The satirical target of “Detective Heart of America” was also a much more relevant one. The beliefs being satirized were current, and influencing the modern world. They were not long-dead ideas being reanimated for the sake of a safe target. Detective Heart of America was a less cowardly, and less useless form of satire.
So, why make these changes now? The primary reason is, I get asked about The Cloak’s unavailability a lot and wanted there to be a version available that I could easily and comfortably point to.

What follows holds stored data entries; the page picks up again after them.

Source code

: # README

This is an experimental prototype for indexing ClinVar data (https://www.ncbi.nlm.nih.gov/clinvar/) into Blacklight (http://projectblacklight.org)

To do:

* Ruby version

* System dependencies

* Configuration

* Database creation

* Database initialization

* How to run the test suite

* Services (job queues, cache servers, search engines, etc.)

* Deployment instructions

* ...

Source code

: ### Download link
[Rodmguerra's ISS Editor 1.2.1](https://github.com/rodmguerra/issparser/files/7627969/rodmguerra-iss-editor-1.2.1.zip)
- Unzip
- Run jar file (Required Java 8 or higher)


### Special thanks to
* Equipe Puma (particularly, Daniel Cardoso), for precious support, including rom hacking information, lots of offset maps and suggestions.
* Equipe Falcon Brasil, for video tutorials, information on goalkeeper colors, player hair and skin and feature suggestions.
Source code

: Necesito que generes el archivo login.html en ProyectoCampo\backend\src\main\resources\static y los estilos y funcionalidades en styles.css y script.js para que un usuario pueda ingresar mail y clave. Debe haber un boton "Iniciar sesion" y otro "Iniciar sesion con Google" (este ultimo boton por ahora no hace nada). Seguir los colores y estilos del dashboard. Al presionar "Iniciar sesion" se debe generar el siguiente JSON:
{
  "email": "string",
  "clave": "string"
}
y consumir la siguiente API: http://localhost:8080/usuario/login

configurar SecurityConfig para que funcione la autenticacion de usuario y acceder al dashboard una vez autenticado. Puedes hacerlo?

The secondary reason is, although the satire on display in the cartoon was wildly out of date in 2006, it is unfortunately not nearly so irrelevant in 2025. It’s still a poor, paper-thin form of satire wrapped loosely around edgy 2000s absurdism, but The Cloak’s specific flavor of paranoid bigotry is once again the driving force in U.S. politics.
Should you watch this cartoon if you haven’t already seen it? If you love edgy 2000s absurdism, sure. But please note, even with the edits, there is a content warning for: bigotry, murder, body horror, and animal abuse. If that doesn’t sound like something you'd like to watch, you’re safe to skip this particular artifact.
In addition to the YouTube upload, I’ve added a high quality download of the cartoon to the “Animations” section of the FilmCow Google Drive.